Entries shown »
- Opening Delimiter -
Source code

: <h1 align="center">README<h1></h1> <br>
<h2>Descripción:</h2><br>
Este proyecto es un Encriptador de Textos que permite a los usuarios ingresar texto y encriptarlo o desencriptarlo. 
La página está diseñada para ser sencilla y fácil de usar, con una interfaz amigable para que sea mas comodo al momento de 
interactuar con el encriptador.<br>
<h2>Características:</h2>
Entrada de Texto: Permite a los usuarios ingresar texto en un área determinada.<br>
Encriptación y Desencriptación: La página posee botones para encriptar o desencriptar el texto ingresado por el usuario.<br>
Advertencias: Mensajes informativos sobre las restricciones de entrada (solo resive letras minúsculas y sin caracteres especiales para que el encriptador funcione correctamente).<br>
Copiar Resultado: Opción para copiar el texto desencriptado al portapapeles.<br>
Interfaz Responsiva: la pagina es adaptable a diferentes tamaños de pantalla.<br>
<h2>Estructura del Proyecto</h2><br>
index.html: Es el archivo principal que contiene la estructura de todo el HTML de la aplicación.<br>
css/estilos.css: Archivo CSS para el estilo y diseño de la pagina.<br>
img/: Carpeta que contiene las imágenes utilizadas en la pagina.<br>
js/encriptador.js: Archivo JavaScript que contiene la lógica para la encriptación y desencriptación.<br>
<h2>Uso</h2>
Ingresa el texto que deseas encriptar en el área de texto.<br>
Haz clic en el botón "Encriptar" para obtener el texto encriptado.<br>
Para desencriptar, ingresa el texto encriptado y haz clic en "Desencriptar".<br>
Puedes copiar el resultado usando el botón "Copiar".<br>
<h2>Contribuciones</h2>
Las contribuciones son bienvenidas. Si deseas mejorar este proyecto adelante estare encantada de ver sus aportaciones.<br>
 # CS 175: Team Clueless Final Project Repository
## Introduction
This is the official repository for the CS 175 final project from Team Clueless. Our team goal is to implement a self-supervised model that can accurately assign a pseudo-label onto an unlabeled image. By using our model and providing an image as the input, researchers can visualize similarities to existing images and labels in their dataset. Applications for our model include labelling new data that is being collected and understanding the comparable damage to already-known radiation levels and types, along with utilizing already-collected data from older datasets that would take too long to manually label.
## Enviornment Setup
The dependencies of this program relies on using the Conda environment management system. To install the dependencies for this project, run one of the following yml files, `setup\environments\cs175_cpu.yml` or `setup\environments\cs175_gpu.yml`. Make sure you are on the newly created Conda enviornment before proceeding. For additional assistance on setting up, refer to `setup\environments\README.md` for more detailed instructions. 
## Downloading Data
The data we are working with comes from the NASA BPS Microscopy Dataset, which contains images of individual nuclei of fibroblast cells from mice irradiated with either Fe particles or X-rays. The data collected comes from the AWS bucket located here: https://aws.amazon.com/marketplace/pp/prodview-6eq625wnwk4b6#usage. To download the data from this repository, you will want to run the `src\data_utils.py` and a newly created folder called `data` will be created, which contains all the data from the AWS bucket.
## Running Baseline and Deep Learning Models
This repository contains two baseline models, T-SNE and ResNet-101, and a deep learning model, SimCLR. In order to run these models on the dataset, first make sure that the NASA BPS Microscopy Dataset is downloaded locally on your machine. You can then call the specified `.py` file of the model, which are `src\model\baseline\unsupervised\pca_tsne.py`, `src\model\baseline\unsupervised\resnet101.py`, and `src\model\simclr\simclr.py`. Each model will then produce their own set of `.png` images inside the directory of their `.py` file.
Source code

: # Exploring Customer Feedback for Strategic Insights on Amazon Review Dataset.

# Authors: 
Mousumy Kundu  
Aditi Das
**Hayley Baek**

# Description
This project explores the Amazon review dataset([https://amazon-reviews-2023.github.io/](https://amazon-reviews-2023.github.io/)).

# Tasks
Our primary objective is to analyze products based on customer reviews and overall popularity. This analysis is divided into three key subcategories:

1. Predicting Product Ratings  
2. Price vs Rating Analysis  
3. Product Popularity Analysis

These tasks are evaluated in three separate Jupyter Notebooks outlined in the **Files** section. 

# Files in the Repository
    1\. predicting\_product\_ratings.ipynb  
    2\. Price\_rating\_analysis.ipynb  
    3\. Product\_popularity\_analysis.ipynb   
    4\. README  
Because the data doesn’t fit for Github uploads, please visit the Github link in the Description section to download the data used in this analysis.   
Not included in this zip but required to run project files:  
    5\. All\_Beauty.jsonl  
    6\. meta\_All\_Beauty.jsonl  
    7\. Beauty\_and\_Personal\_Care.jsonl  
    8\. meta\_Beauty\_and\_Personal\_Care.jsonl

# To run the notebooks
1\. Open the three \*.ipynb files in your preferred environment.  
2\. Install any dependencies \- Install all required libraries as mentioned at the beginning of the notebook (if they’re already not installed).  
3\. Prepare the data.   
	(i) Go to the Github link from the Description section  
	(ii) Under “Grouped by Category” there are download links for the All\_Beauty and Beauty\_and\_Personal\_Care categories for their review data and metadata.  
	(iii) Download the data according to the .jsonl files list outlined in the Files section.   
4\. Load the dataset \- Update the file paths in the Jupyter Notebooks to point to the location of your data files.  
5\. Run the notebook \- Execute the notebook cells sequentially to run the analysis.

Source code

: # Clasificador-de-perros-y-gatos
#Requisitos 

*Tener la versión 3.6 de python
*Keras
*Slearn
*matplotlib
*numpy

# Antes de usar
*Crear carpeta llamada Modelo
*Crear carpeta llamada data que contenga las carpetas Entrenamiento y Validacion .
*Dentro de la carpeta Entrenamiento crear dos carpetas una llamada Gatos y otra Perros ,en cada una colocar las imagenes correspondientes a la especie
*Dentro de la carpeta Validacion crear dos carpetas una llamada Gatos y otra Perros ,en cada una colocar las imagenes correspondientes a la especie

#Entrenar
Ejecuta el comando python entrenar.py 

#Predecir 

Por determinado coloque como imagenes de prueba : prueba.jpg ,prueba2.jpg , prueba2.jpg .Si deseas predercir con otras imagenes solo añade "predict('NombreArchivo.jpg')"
- Closing Delimiter -
What is expected » What you give back must match the material exactly, beginning with its first line and ending with the line holding "css/estilos.css: Archivo CSS".

Reply »
Source code

: <h1 align="center">README<h1></h1> <br>
<h2>Descripción:</h2><br>
Este proyecto es un Encriptador de Textos que permite a los usuarios ingresar texto y encriptarlo o desencriptarlo. 
La página está diseñada para ser sencilla y fácil de usar, con una interfaz amigable para que sea mas comodo al momento de 
interactuar con el encriptador.<br>
<h2>Características:</h2>
Entrada de Texto: Permite a los usuarios ingresar texto en un área determinada.<br>
Encriptación y Desencriptación: La página posee botones para encriptar o desencriptar el texto ingresado por el usuario.<br>
Advertencias: Mensajes informativos sobre las restricciones de entrada (solo resive letras minúsculas y sin caracteres especiales para que el encriptador funcione correctamente).<br>
Copiar Resultado: Opción para copiar el texto desencriptado al portapapeles.<br>
Interfaz Responsiva: la pagina es adaptable a diferentes tamaños de pantalla.<br>
<h2>Estructura del Proyecto</h2><br>
index.html: Es el archivo principal que contiene la estructura de todo el HTML de la aplicación.<br>
css/estilos.css: Archivo CSS para el estilo y diseño de la pagina.<br>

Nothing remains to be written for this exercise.